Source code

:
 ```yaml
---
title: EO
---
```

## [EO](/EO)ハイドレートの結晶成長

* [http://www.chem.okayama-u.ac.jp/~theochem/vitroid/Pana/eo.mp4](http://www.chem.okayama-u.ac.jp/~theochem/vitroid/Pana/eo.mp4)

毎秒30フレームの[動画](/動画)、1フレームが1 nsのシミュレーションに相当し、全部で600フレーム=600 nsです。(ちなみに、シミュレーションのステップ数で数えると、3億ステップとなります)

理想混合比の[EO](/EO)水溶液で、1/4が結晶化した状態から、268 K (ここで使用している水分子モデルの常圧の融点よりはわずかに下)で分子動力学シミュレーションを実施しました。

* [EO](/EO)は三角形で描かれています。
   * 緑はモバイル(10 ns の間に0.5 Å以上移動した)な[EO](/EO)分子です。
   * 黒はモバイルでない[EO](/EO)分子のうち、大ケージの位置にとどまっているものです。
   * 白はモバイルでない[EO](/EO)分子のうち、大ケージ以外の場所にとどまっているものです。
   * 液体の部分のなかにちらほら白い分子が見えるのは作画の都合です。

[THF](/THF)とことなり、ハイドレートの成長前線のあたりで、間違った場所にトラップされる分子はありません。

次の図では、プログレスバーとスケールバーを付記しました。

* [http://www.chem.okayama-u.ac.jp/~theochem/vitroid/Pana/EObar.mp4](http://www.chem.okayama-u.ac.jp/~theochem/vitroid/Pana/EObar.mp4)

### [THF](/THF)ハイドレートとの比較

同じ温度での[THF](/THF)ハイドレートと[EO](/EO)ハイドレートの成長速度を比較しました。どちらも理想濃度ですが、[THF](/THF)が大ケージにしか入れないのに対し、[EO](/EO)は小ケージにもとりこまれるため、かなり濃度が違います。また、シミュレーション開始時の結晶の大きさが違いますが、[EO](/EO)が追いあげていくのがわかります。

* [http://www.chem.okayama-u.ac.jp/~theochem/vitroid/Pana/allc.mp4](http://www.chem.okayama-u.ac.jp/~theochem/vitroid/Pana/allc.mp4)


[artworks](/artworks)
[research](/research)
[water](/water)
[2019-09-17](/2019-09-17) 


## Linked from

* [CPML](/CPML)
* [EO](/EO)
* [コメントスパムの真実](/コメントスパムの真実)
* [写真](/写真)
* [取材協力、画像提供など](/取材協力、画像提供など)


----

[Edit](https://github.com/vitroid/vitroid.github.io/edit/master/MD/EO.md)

--- Task goal ---
Retype word for word the line above with "[water](/water)" and all lines after it, nothing else.

--- Written answer ---
[water](/water)
[2019-09-17](/2019-09-17) 


## Linked from

* [CPML](/CPML)
* [EO](/EO)
* [コメントスパムの真実](/コメントスパムの真実)
* [写真](/写真)
* [取材協力、画像提供など](/取材協力、画像提供など)


----

[Edit](https://github.com/vitroid/vitroid.github.io/edit/master/MD/EO.md)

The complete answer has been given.